If female students can’t recognise rape when it happens, or imagine it has happened when it hasn’t, one might reasonably suppose they need some guidance. A campus police chief in Georgia spoke out against this madness, and ended up being fired. This is the way the sisterhood deals with dissenting voices, especially those who see through their racket.

Does all this mean there is no rape on campus, per se? Sadly no, but the real problem with the sexual abuse of teenage girls in the United States can be found among high school students. First though we should mention the Vanderbilt case and that of Gregory Stako.

The Vanderbilt University rape trial which was held earlier this year, resulted in the conviction of two students who faced heavy gaol time. Although a mistrial has been ruled, the grounds for this seem flimsy indeed, but the judge is clearly intent on justice being done, being seen to be done, and in the event of conviction at the retrial, no grounds for appeal.

Then there is the case of Gregory Sako, who was convicted of raping a woman (not a student) at a Halloween night fraternity party in 2008. He was given an eight year sentence, and his conviction was upheld on appeal. Sako’s defence, such as it was, was similar to that of the Vanderbilt defendants – I can’t remember, I was too drunk. In August 2010, his parents pleaded his innocenceblaming his conviction on drink, with no concern at all for the victim, who had clearly been raped. In the Ched Evans case, the alleged victim claimed to have been unable to remember the sex he said she had consented to (too drunk to consent). That gambit may work for an alleged victim, but it doesn’t work for an accused.

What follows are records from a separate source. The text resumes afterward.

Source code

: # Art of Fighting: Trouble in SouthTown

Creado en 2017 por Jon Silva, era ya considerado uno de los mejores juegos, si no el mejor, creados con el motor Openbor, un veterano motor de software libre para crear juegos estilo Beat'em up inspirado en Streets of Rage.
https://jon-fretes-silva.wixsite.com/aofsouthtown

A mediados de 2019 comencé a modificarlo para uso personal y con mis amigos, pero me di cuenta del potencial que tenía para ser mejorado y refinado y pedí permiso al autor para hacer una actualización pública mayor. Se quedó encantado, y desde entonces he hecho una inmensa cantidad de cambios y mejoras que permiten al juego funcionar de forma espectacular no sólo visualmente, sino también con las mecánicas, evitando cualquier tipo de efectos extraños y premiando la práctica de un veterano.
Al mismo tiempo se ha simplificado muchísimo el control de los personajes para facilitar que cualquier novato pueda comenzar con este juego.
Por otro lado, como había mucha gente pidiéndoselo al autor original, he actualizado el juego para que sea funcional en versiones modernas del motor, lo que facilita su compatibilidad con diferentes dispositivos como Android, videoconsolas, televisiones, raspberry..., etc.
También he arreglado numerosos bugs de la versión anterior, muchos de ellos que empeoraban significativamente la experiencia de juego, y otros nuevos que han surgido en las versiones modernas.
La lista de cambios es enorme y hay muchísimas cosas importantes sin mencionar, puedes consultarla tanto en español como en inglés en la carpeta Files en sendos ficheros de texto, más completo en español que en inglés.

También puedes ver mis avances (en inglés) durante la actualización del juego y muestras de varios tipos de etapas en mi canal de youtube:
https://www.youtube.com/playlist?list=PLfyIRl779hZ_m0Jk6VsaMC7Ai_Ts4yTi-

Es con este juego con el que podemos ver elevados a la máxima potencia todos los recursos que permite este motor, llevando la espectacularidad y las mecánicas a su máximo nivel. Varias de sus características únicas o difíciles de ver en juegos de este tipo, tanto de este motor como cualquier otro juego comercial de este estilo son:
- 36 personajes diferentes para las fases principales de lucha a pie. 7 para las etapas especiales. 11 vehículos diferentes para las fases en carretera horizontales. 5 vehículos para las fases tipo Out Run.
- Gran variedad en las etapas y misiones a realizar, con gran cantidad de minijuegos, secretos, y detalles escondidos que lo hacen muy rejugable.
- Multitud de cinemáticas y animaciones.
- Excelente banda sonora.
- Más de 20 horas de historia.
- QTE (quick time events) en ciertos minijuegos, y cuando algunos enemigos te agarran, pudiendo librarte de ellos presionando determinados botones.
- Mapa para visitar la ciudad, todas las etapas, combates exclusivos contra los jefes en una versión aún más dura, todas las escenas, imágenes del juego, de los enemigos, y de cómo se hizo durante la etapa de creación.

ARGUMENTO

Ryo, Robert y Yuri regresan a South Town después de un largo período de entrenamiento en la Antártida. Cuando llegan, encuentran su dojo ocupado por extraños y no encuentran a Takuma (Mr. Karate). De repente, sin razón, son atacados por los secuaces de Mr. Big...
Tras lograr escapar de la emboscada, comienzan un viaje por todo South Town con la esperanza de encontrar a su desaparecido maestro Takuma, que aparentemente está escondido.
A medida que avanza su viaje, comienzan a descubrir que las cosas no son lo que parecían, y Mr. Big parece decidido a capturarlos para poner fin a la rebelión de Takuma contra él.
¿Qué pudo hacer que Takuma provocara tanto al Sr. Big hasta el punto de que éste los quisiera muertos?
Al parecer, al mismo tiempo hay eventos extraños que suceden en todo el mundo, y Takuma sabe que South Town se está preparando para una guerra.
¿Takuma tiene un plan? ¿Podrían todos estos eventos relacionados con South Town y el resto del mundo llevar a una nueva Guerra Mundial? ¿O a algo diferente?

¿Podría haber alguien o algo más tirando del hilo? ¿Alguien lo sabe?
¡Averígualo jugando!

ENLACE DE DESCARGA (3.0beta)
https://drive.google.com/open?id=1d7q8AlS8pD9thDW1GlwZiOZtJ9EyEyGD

While the Vanderbilt and Sako cases are exceptional, there have been a number of cases involving not university students but high school students that illustrate the real problem. In the disgraceful Steubenville case, a teenage girl got drunk (or was got drunk) and was then paraded around like a piece of meat by a group of teens who genuinely thought it was funny. Although the victim was only digitally penetrated, in Ohio this counts as rape.

Daisy Parsons was fourteen years old when she claimed to have been raped by another schoolkid. Although the rape case was dropped, the behaviour of Matthew Barnett was outrageous.

Most tragically, in Nova Scotia, Rehtaeh Parsons was just seventeen years old when she committed suicide after photographs were distributed of her apparently being raped at the age of fifteen.

The case of Harry Potter clone Owen Labrie is the odd one out, although he wascleared of rape. All the other cases, every single one of them, involved excessive use of alcohol, and in the case of airhead false accuser Kamilah Willingham, drugs. Telling students (male and female) not to get drunk or use drugs is about as useful as the feminist mantra about teaching men not to rape, but along with much violent crime, including murder, excessive consumption of alcohol is the root cause of so much suffering in Western society, and the women are catching up. This is the real problem on campus, not the fantasy of rape culture propagated by the likes of Helen Price, and the one that needs to be addressed not only in universities but nationwide. Good luck with that.